▸ To do
Everything in the listing must be repeated exactly, apart from the images.

▸ Excerpted records
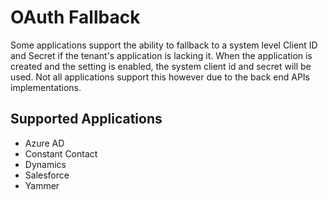 # OAuth Fallback

Some applications support the ability to fallback to a system level Client ID and Secret if the tenant's application is lacking it.  When the application is created and the setting is enabled, the system client id and secret will be used.  Not all applications support this however due to the back end APIs implementations.

## Supported Applications

-   Azure AD
-   Constant Contact
-   Dynamics
-   Salesforce
-   Yammer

▸ Solution to this task
 # OAuth Fallback

Some applications support the ability to fallback to a system level Client ID and Secret if the tenant's application is lacking it.  When the application is created and the setting is enabled, the system client id and secret will be used.  Not all applications support this however due to the back end APIs implementations.

## Supported Applications

-   Azure AD
-   Constant Contact
-   Dynamics
-   Salesforce
-   Yammer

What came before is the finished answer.